[Task requirements] Please repeat the records exactly from their first line, finishing at the line containing "bytes, confere a" and including it.

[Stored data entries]
——

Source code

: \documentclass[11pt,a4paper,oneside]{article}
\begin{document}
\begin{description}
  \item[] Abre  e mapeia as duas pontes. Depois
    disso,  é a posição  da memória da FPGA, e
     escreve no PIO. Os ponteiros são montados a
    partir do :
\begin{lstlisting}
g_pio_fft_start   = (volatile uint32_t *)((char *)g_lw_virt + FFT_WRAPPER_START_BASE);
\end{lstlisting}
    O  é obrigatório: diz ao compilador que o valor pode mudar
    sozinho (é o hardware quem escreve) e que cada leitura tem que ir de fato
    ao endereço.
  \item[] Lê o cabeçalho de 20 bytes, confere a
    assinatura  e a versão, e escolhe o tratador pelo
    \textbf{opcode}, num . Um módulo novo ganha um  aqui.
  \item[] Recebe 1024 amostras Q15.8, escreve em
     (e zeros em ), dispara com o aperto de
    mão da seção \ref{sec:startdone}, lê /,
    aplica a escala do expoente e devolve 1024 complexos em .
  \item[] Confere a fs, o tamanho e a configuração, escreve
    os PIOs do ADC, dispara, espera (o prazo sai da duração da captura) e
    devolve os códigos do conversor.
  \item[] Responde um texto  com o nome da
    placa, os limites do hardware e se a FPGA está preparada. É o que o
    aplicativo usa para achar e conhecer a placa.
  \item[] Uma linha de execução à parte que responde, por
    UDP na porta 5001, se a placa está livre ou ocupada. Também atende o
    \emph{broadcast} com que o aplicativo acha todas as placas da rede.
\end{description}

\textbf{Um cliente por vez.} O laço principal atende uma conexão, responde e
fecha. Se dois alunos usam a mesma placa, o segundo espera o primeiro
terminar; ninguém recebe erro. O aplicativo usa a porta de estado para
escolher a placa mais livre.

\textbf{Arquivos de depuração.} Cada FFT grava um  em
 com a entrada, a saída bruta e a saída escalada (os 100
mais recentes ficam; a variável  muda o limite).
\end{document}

——

[Worked solution]
Source code

: \documentclass[11pt,a4paper,oneside]{article}
\begin{document}
\begin{description}
  \item[] Abre  e mapeia as duas pontes. Depois
    disso,  é a posição  da memória da FPGA, e
     escreve no PIO. Os ponteiros são montados a
    partir do :
\begin{lstlisting}
g_pio_fft_start   = (volatile uint32_t *)((char *)g_lw_virt + FFT_WRAPPER_START_BASE);
\end{lstlisting}
    O  é obrigatório: diz ao compilador que o valor pode mudar
    sozinho (é o hardware quem escreve) e que cada leitura tem que ir de fato
    ao endereço.
  \item[] Lê o cabeçalho de 20 bytes, confere a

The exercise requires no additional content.